Essa indústria do crime de (maus) políticos profissionais se sustenta sobre a extorsão conhecida como “rachadinha”.

Agência Brasil

Ladrão: Roubo de Dinheiro dos Funcionários Fantasmas

por Fernando Nogueira da Costa

Ato falho é um equívoco na fala através do qual é expresso o desejo inconsciente de vir a ser. Nenhum gesto, pensamento ou palavra acontece acidentalmente. É sim revelador, diferentemente do erro comum, resultado da ignorância ou conveniência.

Por exemplo, quando grita “imbrochável”, o sujeito expressa algo incômodo ou problemático em si – e não em outros, indiferentes a isso em um evento público comemorativo de 200 anos de Independência. Da mesma forma, quando apela para o bordão “digo palavrão, mas não sou ladrão”, demonstra apenas a falsidade dessa autoimagem, quando os fatos demostram o inverso do sentimento reprimido em sua mente, até para sua autoestima não ser vilipendiada.

Para todos os (e)leitores do recém-lançado livro de Juliana Dal Piva – “O Negócio do Jair: A História Proibida do Clã Bolsonaro” (Zahar; 2022) –, a partir de uma extraordinária reportagem investigativa, fica cristalina a verdade: é ladrão, sim!
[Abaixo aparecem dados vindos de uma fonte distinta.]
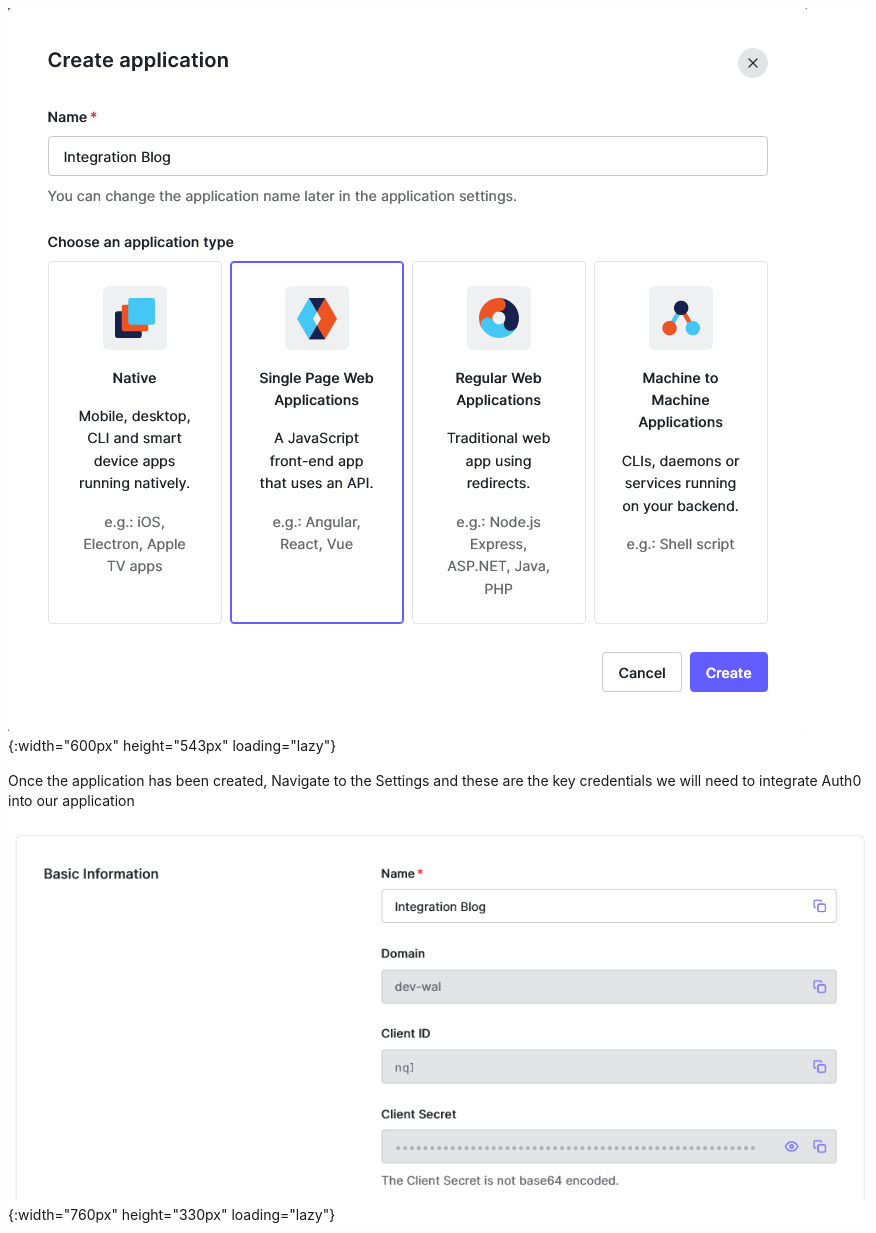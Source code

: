 ![Create Application Popup](/img/blog/integrating-auth0-with-react/create_application_popup.png){:width="600px" height="543px" loading="lazy"}

Once the application has been created, Navigate to the Settings and these are the key credentials we will need to integrate Auth0 into our application

![Application Settings](/img/blog/integrating-auth0-with-react/client_credentials.png){:width="760px" height="330px" loading="lazy"}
Fraudou em nomeações de assessores-fantasmas, para seus gabinetes e de seus filhos, e roubou seus proventos, vindos de dinheiro público, sob pressão de violento “toma-lá-dá-cá”.

Essa indústria do crime de (maus) políticos profissionais se sustenta sobre a extorsão conhecida como “rachadinha”. Ao nomear um assessor, o capitão expulso do exército e eleito pelo uso do discurso demagogo e anacrônico do anticomunismo, capaz ainda de angariar de votos corporativistas das extensas redes de militares-milicianos, exigia do “funcionário-fantasma”, pela necessidade de não trabalhar nem sequer comparecer ou morar na cidade onde foi locado, lhe entregar mensalmente quase todo o salário e demais benefícios, inclusive eventual devolução de imposto de renda.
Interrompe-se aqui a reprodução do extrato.